A few points:
The "three tiers" as far as I know are as follows:
In the first, Nintendo was aiming at gamers who were burnt out on current offerings. They were aiming at lapsed gamers and stopping gamer drift; basically customers who were approaching the fringe of the industry. How did Wii have a massive launch after GC's failure? You cannot reach soccer moms or grandmas on day 1; Wii hype and early sales came from gamers who were being overshot by the other systems, including people who had come into the low end fringe of the market in browser or mobile games.
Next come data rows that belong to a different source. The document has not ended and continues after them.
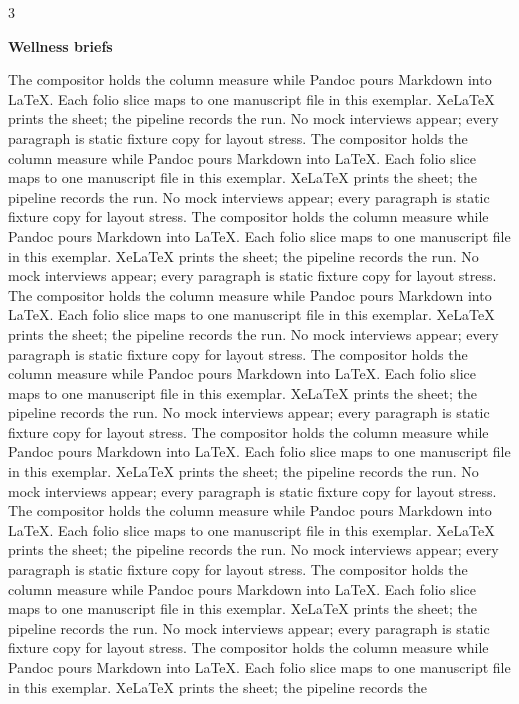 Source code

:\documentclass[
]{article}
\begin{document}
\begin{multicols}{3}

\textbf{Wellness briefs}

The compositor holds the column measure while Pandoc pours Markdown into
LaTeX. Each folio slice maps to one manuscript file in this exemplar.
XeLaTeX prints the sheet; the pipeline records the run. No mock
interviews appear; every paragraph is static fixture copy for layout
stress. The compositor holds the column measure while Pandoc pours
Markdown into LaTeX. Each folio slice maps to one manuscript file in
this exemplar. XeLaTeX prints the sheet; the pipeline records the run.
No mock interviews appear; every paragraph is static fixture copy for
layout stress. The compositor holds the column measure while Pandoc
pours Markdown into LaTeX. Each folio slice maps to one manuscript file
in this exemplar. XeLaTeX prints the sheet; the pipeline records the
run. No mock interviews appear; every paragraph is static fixture copy
for layout stress. The compositor holds the column measure while Pandoc
pours Markdown into LaTeX. Each folio slice maps to one manuscript file
in this exemplar. XeLaTeX prints the sheet; the pipeline records the
run. No mock interviews appear; every paragraph is static fixture copy
for layout stress. The compositor holds the column measure while Pandoc
pours Markdown into LaTeX. Each folio slice maps to one manuscript file
in this exemplar. XeLaTeX prints the sheet; the pipeline records the
run. No mock interviews appear; every paragraph is static fixture copy
for layout stress. The compositor holds the column measure while Pandoc
pours Markdown into LaTeX. Each folio slice maps to one manuscript file
in this exemplar. XeLaTeX prints the sheet; the pipeline records the
run. No mock interviews appear; every paragraph is static fixture copy
for layout stress. The compositor holds the column measure while Pandoc
pours Markdown into LaTeX. Each folio slice maps to one manuscript file
in this exemplar. XeLaTeX prints the sheet; the pipeline records the
run. No mock interviews appear; every paragraph is static fixture copy
for layout stress. The compositor holds the column measure while Pandoc
pours Markdown into LaTeX. Each folio slice maps to one manuscript file
in this exemplar. XeLaTeX prints the sheet; the pipeline records the
run. No mock interviews appear; every paragraph is static fixture copy
for layout stress. The compositor holds the column measure while Pandoc
pours Markdown into LaTeX. Each folio slice maps to one manuscript file
in this exemplar. XeLaTeX prints the sheet; the pipeline records the

\end{multicols}
\end{document}
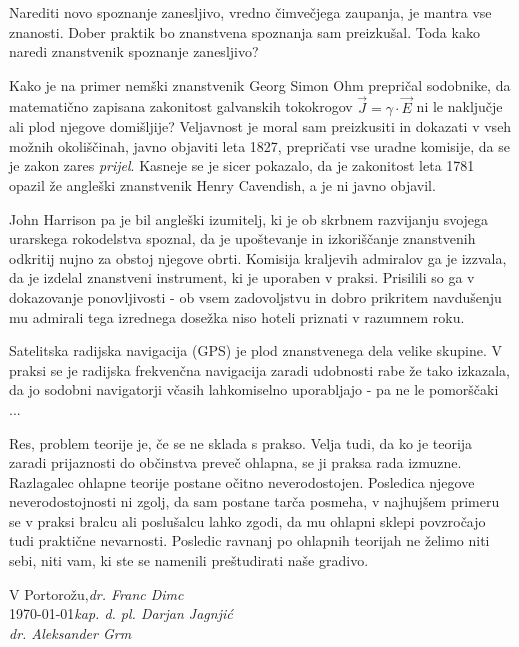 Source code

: Narediti novo spoznanje zanesljivo, vredno čimvečjega zaupanja, je mantra vse znanosti. Dober praktik bo znanstvena spoznanja sam preizkušal. Toda kako naredi znanstvenik spoznanje zanesljivo? 

Kako je na primer nemški znanstvenik Georg Simon Ohm prepričal sodobnike, da matematično zapisana zakonitost galvanskih tokokrogov $\vec{J}=\gamma \cdot \vec{E}$ ni le naključje ali plod njegove domišljije? Veljavnost je moral sam preizkusiti in dokazati v vseh možnih okoliščinah, javno objaviti leta 1827, prepričati vse uradne komisije, da se je zakon zares \textit{prijel}. Kasneje se je sicer pokazalo, da je zakonitost leta 1781 opazil že angleški znanstvenik Henry Cavendish, a je ni javno objavil. 

John Harrison pa je bil angleški izumitelj, ki je ob skrbnem razvijanju svojega urarskega rokodelstva spoznal, da je upoštevanje in izkoriščanje znanstvenih odkritij nujno za obstoj njegove obrti. Komisija kraljevih admiralov ga je izzvala, da je izdelal znanstveni instrument, ki je uporaben v praksi. Prisilili so ga v dokazovanje ponovljivosti - ob vsem zadovoljstvu in dobro prikritem navdušenju mu admirali tega izrednega dosežka niso hoteli priznati v razumnem roku. 

Satelitska radijska navigacija (GPS) je plod znanstvenega dela velike skupine. V praksi se je radijska frekvenčna navigacija zaradi udobnosti rabe že tako izkazala, da jo sodobni navigatorji včasih lahkomiselno uporabljajo - pa ne le pomorščaki ...



\vspace{1cm}

Res, problem teorije je, če se ne sklada s prakso. Velja tudi, da ko je teorija zaradi prijaznosti do občinstva preveč ohlapna, se ji praksa rada izmuzne. Razlagalec ohlapne teorije postane očitno neverodostojen. Posledica njegove neverodostojnosti ni zgolj, da sam postane tarča posmeha, v najhujšem primeru se v praksi bralcu ali poslušalcu lahko zgodi, da mu ohlapni sklepi povzročajo tudi praktične nevarnosti. Posledic ravnanj po ohlapnih teorijah ne želimo niti sebi, niti vam, ki ste se namenili preštudirati naše gradivo.


\vspace{1cm}
\begin{flushright}\noindent
V Portorožu,\hfill {\it dr. Franc Dimc}\\
\today \hfill {\it kap. d. pl. Darjan Jagnjić}\\
\hfill {\it dr. Aleksander Grm}\\
\end{flushright}


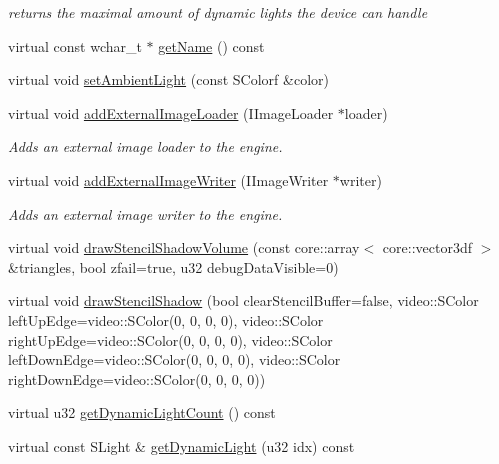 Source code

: \begin{DoxyCompactItemize}
\begin{DoxyCompactList}\small\item\em returns the maximal amount of dynamic lights the device can handle \end{DoxyCompactList}\item 
virtual const wchar\-\_\-t $\ast$ \hyperlink{classirr_1_1video_1_1_c_null_driver_a0073a2daf8c0de73a4e2e05538214d2b}{get\-Name} () const 
\item 
virtual void \hyperlink{classirr_1_1video_1_1_c_null_driver_a59ba9575e4c138ace4c63dcb92a5271a}{set\-Ambient\-Light} (const S\-Colorf \&color)
\item 
virtual void \hyperlink{classirr_1_1video_1_1_c_null_driver_a9a0a84ed36c5ee1509879f8edce4c17f}{add\-External\-Image\-Loader} (I\-Image\-Loader $\ast$loader)
\begin{DoxyCompactList}\small\item\em Adds an external image loader to the engine. \end{DoxyCompactList}\item 
virtual void \hyperlink{classirr_1_1video_1_1_c_null_driver_a4639fbf743b92312f5e33c529a274e65}{add\-External\-Image\-Writer} (I\-Image\-Writer $\ast$writer)
\begin{DoxyCompactList}\small\item\em Adds an external image writer to the engine. \end{DoxyCompactList}\item 
virtual void \hyperlink{classirr_1_1video_1_1_c_null_driver_a9ff3c41ad57ae9ce0256cd223b18669e}{draw\-Stencil\-Shadow\-Volume} (const core\-::array$<$ core\-::vector3df $>$ \&triangles, bool zfail=true, u32 debug\-Data\-Visible=0)
\item 
virtual void \hyperlink{classirr_1_1video_1_1_c_null_driver_a97fb6760379e4934f608015eaea9a230}{draw\-Stencil\-Shadow} (bool clear\-Stencil\-Buffer=false, video\-::\-S\-Color left\-Up\-Edge=video\-::\-S\-Color(0, 0, 0, 0), video\-::\-S\-Color right\-Up\-Edge=video\-::\-S\-Color(0, 0, 0, 0), video\-::\-S\-Color left\-Down\-Edge=video\-::\-S\-Color(0, 0, 0, 0), video\-::\-S\-Color right\-Down\-Edge=video\-::\-S\-Color(0, 0, 0, 0))
\item 
virtual u32 \hyperlink{classirr_1_1video_1_1_c_null_driver_ac924f4a1953a728dd38c82978c70b150}{get\-Dynamic\-Light\-Count} () const 
\item 
virtual const S\-Light \& \hyperlink{classirr_1_1video_1_1_c_null_driver_ac3fcab1207da4425671f3d2189f7e95f}{get\-Dynamic\-Light} (u32 idx) const 

\end{DoxyCompactItemize}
In the second tier, which Malstrom mentioned Wii Fit is the start of, what's the buzz word? "Oprah." People who watch Oprah are no longer fringe customers; they have previously refused to play games entirely. As some have pointed out, there have been fitness games in the past, so these customers were not ignored by the old market entirely. But the values of the old fitness games were still the values of the old market, and these customers found those values unacceptable.
In the third tier, Nintendo will start messing with other markets. They'll be making games in areas that were basically considered the domain of other industries; customers the old market didn't even acknowlegde existed. I'm not sure how Nintendo will do this, but for one, its easy to see how Nintendo could build from Wii Fit to compete more seriously with the fitness establishment.
I deduced this from a minimum of research instead of sitting on my hands waiting for Sean Malstrom to explain theories he didn't invent!
(
"[Our former customers] are unable to find software which they WANT to play."
"The way to solve this problem lies in how to communicate what kind of games [they CAN play]."
Satoru Iwata, Nintendo President. Only slightly paraphrased.